Rejoice, cry, or rage; it is a done deal…
I rather suspect that if the US doesn’t ‘get real’ on the realities of fuel for energy production and ditch the stupid “targets’ set by idiots in the IPCC, Greenpeace et al, for “limiting climate change” (dream on boys, the climate will change in the direction it intends to go with or without your puny efforts to control it), the Canadian Dollar will soon be ‘par’ with the US Dollar and eventually a ‘harder’ currency – simply because they’ve had the sense to send the Greens packing.
This is the Obama “Leading From Behind” political ploy that he’s perfected over his lifetime on just about any issue – especially ones which divides his voting blocks or voting blocks that may vote for him. Keystone divides unions and the eco-folks. Both are huge voting blocks for him. You’re dreaming if you think he’ll be the one that will step forward and either raise the flag of full pipeline ahead or stomp it like a cockroach. And, of course, someone will casually tell old John “Your all Genghis Khans” Kerry that it’s ok if he stomps. Afterword, he’ll defend “the conclusion reached by the experts at State”, etc. During a fundraiser, no less, at the Sierra Club amid wild cheers.
Meanwhile Warren Buffet continues to ship Oil from Canada to the US by train.
“We don’t have time for a meeting of the flat-earth society.”
This is a totalitarian statement which closes the door on discussion. If this had been a statement from a Banana Republic Tinpot Dictator I would understand but I really don’t get this kind of statement coming from the head of a large Western Democracy.
“””””…..Mike Alexander says:
June 25, 2013 at 3:14 pm
Hey… Don’t pick on John Kerry…. He was in Veitnam! …..””””””
But how many times did he shoot himself in the arse; well not counting his most recent instance ?
And that gun runner Eric Holder, says he is just going to ignore the Supreme Court rulings.
I guess Himmler was a saint after all.
Well, I served in Viet Nam, too. Maybe I would get a free pass if I started selling guns to Mexicans, eh? Ya think?

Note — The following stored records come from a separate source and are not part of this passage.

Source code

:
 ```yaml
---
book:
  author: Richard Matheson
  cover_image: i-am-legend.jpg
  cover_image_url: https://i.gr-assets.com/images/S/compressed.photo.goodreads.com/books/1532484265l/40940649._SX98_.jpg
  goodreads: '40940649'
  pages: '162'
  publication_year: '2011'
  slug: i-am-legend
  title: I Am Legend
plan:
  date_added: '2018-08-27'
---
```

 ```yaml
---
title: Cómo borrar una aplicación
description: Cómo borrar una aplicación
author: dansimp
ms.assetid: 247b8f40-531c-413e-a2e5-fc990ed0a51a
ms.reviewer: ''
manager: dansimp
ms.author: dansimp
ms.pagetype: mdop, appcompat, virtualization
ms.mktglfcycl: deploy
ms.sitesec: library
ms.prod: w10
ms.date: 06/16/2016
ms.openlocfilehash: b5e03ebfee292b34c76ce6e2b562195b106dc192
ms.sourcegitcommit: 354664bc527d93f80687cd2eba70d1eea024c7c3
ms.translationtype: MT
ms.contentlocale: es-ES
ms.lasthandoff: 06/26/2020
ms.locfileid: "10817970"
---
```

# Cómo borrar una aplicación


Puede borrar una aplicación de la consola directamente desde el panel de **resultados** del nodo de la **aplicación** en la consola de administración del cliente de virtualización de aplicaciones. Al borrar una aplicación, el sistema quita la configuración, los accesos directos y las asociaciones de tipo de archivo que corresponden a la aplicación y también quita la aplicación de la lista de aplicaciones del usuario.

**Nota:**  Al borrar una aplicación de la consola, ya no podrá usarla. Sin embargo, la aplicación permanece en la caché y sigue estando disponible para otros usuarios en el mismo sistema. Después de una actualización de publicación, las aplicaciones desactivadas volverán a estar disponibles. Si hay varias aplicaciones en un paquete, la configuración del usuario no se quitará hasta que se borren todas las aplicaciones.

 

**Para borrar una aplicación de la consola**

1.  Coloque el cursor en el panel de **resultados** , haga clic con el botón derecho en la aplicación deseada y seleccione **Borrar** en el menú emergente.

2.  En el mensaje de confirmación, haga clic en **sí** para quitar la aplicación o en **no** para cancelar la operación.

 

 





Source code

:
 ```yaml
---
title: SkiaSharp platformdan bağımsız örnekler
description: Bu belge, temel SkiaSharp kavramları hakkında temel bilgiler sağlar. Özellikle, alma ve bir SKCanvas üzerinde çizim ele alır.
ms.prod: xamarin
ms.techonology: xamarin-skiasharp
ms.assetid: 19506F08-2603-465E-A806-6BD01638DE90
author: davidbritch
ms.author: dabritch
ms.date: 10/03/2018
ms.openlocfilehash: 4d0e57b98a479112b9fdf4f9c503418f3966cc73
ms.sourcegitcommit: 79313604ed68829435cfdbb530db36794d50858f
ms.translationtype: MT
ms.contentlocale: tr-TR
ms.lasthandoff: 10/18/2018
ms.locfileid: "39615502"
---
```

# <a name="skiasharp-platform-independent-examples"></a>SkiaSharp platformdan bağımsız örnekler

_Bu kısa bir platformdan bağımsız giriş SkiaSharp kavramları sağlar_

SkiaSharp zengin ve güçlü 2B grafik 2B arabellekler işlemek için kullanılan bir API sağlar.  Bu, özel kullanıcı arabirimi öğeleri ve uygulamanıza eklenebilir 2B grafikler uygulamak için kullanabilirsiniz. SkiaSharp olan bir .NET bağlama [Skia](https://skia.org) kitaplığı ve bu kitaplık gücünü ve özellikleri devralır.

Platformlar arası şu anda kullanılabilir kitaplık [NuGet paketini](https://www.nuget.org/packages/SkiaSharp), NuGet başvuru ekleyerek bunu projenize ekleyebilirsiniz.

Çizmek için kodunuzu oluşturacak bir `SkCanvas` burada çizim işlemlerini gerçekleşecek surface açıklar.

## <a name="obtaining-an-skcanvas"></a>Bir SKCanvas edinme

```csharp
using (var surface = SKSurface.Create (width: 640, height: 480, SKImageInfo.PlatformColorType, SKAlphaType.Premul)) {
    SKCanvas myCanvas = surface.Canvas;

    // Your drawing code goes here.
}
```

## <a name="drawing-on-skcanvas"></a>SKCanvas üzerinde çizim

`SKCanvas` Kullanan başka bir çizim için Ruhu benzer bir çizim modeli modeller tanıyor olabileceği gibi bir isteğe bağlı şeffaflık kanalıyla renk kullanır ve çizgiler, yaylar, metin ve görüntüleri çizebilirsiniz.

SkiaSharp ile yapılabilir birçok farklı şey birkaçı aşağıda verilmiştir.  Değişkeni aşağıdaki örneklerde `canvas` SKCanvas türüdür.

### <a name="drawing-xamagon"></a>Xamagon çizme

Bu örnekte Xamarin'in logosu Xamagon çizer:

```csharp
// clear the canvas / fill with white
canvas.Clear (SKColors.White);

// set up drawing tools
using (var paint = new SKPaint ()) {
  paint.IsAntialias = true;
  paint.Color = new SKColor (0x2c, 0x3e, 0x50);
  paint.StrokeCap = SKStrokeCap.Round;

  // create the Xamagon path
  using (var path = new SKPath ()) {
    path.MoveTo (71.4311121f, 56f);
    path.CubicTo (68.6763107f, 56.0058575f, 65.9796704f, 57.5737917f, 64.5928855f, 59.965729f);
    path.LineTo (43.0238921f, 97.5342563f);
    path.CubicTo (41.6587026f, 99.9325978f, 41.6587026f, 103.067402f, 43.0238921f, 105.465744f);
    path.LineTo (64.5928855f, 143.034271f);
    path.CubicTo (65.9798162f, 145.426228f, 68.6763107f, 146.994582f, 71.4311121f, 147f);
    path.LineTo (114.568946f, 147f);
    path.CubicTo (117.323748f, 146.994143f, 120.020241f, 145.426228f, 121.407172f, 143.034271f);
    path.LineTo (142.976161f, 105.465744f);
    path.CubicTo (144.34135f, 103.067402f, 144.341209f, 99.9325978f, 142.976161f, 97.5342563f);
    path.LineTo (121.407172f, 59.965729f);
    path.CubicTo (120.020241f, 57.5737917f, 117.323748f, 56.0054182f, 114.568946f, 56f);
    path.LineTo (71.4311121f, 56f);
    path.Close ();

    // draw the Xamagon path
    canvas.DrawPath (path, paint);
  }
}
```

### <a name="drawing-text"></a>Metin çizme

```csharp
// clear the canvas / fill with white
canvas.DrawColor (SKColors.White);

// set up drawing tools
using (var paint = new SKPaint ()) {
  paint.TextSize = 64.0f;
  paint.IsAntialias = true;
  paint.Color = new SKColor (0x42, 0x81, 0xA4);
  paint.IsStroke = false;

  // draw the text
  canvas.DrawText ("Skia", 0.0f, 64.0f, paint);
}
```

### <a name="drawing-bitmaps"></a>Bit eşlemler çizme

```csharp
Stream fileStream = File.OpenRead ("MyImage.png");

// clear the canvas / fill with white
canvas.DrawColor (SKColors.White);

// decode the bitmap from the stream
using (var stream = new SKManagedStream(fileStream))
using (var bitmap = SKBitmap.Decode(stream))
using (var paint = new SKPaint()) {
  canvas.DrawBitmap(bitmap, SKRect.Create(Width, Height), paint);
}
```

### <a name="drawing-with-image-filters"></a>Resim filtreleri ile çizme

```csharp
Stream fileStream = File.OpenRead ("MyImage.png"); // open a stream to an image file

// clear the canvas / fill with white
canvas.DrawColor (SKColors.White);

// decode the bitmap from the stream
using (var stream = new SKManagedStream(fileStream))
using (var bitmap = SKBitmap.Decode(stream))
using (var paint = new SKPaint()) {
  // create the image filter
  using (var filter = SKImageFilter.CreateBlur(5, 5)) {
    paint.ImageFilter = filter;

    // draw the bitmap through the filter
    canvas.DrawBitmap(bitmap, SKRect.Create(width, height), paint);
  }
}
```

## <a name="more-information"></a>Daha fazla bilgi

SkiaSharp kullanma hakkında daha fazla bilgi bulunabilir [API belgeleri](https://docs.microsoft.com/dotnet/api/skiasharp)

There are three ways to deliver crude oil: rail, tanker or pipeline, pipelines by far deliver oil with the least amount of “carbon pollution”. Regardless of how the oil is delivered and who buys it, Canada is going to produce it. If we don’t buy it they will deliver it by rail to the west coast put it on tankers then ship it to China, who will deliver it by rail to their refineries which have little to no environmental regulations. The U.S. will have a shortage and need to import oil from somewhere else, probably the middle east via tanker to our ports then deliver it by rail to our refineries.

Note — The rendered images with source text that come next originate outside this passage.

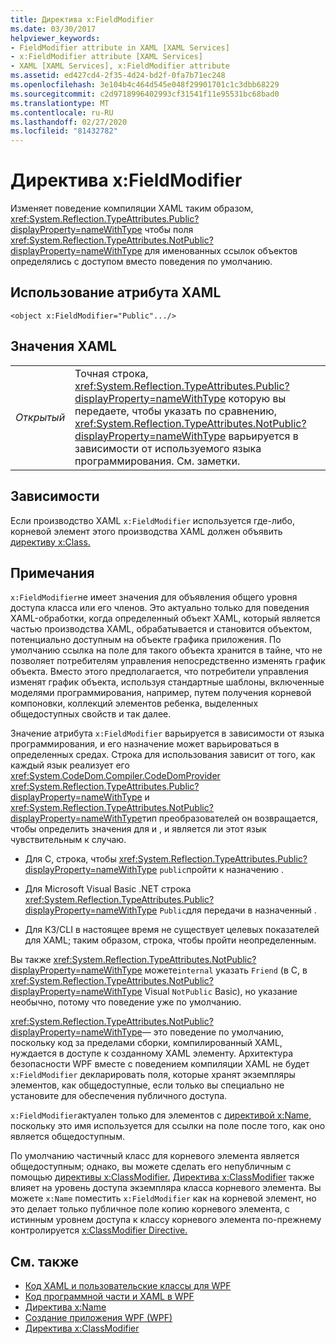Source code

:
 ```yaml
---
title: Директива x:FieldModifier
ms.date: 03/30/2017
helpviewer_keywords:
- FieldModifier attribute in XAML [XAML Services]
- x:FieldModifier attribute [XAML Services]
- XAML [XAML Services], x:FieldModifier attribute
ms.assetid: ed427cd4-2f35-4d24-bd2f-0fa7b71ec248
ms.openlocfilehash: 3e104b4c464d545e048f29901701c1c3dbb68229
ms.sourcegitcommit: c2d9718996402993cf31541f11e95531bc68bad0
ms.translationtype: MT
ms.contentlocale: ru-RU
ms.lasthandoff: 02/27/2020
ms.locfileid: "81432782"
---
```

# <a name="xfieldmodifier-directive"></a>Директива x:FieldModifier
Изменяет поведение компиляции XAML таким образом, <xref:System.Reflection.TypeAttributes.Public?displayProperty=nameWithType> чтобы поля <xref:System.Reflection.TypeAttributes.NotPublic?displayProperty=nameWithType> для именованных ссылок объектов определялись с доступом вместо поведения по умолчанию.

## <a name="xaml-attribute-usage"></a>Использование атрибута XAML

```xaml
<object x:FieldModifier="Public".../>
```

## <a name="xaml-values"></a>Значения XAML

|||
|-|-|
|*Открытый*|Точная строка, <xref:System.Reflection.TypeAttributes.Public?displayProperty=nameWithType> которую вы передаете, чтобы указать по сравнению, <xref:System.Reflection.TypeAttributes.NotPublic?displayProperty=nameWithType> варьируется в зависимости от используемого языка программирования. См. заметки.|

## <a name="dependencies"></a>Зависимости

 Если производство XAML `x:FieldModifier` используется где-либо, корневой элемент этого производства XAML должен объявить [директиву x:Class.](xclass-directive.md)

## <a name="remarks"></a>Примечания

`x:FieldModifier`не имеет значения для объявления общего уровня доступа класса или его членов. Это актуально только для поведения XAML-обработки, когда определенный объект XAML, который является частью производства XAML, обрабатывается и становится объектом, потенциально доступным на объекте графика приложения. По умолчанию ссылка на поле для такого объекта хранится в тайне, что не позволяет потребителям управления непосредственно изменять график объекта. Вместо этого предполагается, что потребители управления изменят график объекта, используя стандартные шаблоны, включенные моделями программирования, например, путем получения корневой компоновки, коллекций элементов ребенка, выделенных общедоступных свойств и так далее.

Значение атрибута `x:FieldModifier` варьируется в зависимости от языка программирования, и его назначение может варьироваться в определенных средах. Строка для использования зависит от того, как каждый язык реализует его <xref:System.CodeDom.Compiler.CodeDomProvider> <xref:System.Reflection.TypeAttributes.Public?displayProperty=nameWithType> и <xref:System.Reflection.TypeAttributes.NotPublic?displayProperty=nameWithType>тип преобразователей он возвращается, чтобы определить значения для и , и является ли этот язык чувствительным к случаю.

- Для C, строка, чтобы <xref:System.Reflection.TypeAttributes.Public?displayProperty=nameWithType> `public`пройти к назначению .

- Для Microsoft Visual Basic .NET строка <xref:System.Reflection.TypeAttributes.Public?displayProperty=nameWithType> `Public`для передачи в назначенный .

- Для КЗ/CLI в настоящее время не существует целевых показателей для XAML; таким образом, строка, чтобы пройти неопределенным.

Вы также <xref:System.Reflection.TypeAttributes.NotPublic?displayProperty=nameWithType> можете`internal` указать `Friend` (в C, в <xref:System.Reflection.TypeAttributes.NotPublic?displayProperty=nameWithType> Visual `NotPublic` Basic), но указание необычно, потому что поведение уже по умолчанию.

<xref:System.Reflection.TypeAttributes.NotPublic?displayProperty=nameWithType>— это поведение по умолчанию, поскольку код за пределами сборки, компилированный XAML, нуждается в доступе к созданному XAML элементу. Архитектура безопасности WPF вместе с поведением компиляции XAML не будет `x:FieldModifier` декларировать поля, которые хранят экземпляры элементов, как общедоступные, если только вы специально не установите для обеспечения публичного доступа.

`x:FieldModifier`актуален только для элементов с [директивой x:Name,](xname-directive.md) поскольку это имя используется для ссылки на поле после того, как оно является общедоступным.

По умолчанию частичный класс для корневого элемента является общедоступным; однако, вы можете сделать его непубличным с помощью [директивы x:ClassModifier.](xclassmodifier-directive.md) [Директива x:ClassModifier](xclassmodifier-directive.md) также влияет на уровень доступа экземпляра класса корневого элемента. Вы можете `x:Name` поместить `x:FieldModifier` как на корневой элемент, но это делает только публичное поле копию корневого элемента, с истинным уровнем доступа к классу корневого элемента по-прежнему контролируется [x:ClassModifier Directive.](xclassmodifier-directive.md)

## <a name="see-also"></a>См. также

- [Код XAML и пользовательские классы для WPF](../../framework/wpf/advanced/xaml-and-custom-classes-for-wpf.md)
- [Код программной части и XAML в WPF](../../framework/wpf/advanced/code-behind-and-xaml-in-wpf.md)
- [Директива x:Name](xname-directive.md)
- [Создание приложения WPF (WPF)](../../framework/wpf/app-development/building-a-wpf-application-wpf.md)
- [Директива x:ClassModifier](xclassmodifier-directive.md)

If Obama did approve the Keystone pipeline we could bypass shipping oil all over the world and maybe even produce enough oil in this hemisphere or even this continent where we wouldn’t have to import any from the Middle East. This would eliminate the possibility of tankers sinking and causing oil slicks plus all the emissions that the ships and railroad lines would produce would be eliminated. We wouldn’t need to have a military presence in the Middle East anymore which would cut down on terrorism and we could start cutting back on that whole Military Industrial Complex thing. Which is probably why Obama won’t approve the Keystone Pipeline.
I feel like laying pipe, bend over America…
Some more 4play…
ooops, my bad, this was to be the 4play…
This is interesting.
http://video.foxnews.com/v/2509326577001/is-billionaire-against-keystone-xl-pipeline-a-hypocrite/
That is interesting Gunga Din.
So the K0ch Bros have another bully in the “play ground”.